[Exercise directions]: Output, without alteration, the first line of the entries and each line after it, stopping with the line that contains "- **Network**: Broadband".

-- Provided data follows --

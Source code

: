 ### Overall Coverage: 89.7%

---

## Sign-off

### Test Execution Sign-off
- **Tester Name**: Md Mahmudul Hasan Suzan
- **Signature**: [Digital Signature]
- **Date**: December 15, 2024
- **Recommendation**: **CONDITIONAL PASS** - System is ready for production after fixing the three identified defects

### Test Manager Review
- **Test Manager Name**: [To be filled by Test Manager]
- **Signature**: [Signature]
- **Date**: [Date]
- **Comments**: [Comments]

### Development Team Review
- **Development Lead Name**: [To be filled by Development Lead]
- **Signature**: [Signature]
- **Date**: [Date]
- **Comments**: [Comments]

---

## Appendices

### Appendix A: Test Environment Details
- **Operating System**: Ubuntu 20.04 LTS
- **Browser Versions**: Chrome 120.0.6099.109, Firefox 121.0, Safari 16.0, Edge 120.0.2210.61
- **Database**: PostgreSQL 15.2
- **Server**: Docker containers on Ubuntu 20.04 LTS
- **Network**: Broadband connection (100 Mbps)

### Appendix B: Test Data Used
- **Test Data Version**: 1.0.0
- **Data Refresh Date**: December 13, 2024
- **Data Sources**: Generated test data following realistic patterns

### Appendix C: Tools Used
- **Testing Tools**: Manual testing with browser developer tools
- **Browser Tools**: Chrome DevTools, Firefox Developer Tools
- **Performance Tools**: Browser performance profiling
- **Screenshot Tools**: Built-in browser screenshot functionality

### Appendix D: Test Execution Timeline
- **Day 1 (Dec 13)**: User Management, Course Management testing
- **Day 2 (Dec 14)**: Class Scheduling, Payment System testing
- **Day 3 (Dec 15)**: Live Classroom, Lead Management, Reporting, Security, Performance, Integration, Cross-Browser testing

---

-- Provided data concluded --

[Task result]:
Source code

: ### Overall Coverage: 89.7%

---

## Sign-off

### Test Execution Sign-off
- **Tester Name**: Md Mahmudul Hasan Suzan
- **Signature**: [Digital Signature]
- **Date**: December 15, 2024
- **Recommendation**: **CONDITIONAL PASS** - System is ready for production after fixing the three identified defects

### Test Manager Review
- **Test Manager Name**: [To be filled by Test Manager]
- **Signature**: [Signature]
- **Date**: [Date]
- **Comments**: [Comments]

### Development Team Review
- **Development Lead Name**: [To be filled by Development Lead]
- **Signature**: [Signature]
- **Date**: [Date]
- **Comments**: [Comments]

---

## Appendices

### Appendix A: Test Environment Details
- **Operating System**: Ubuntu 20.04 LTS
- **Browser Versions**: Chrome 120.0.6099.109, Firefox 121.0, Safari 16.0, Edge 120.0.2210.61
- **Database**: PostgreSQL 15.2
- **Server**: Docker containers on Ubuntu 20.04 LTS
- **Network**: Broadband connection (100 Mbps)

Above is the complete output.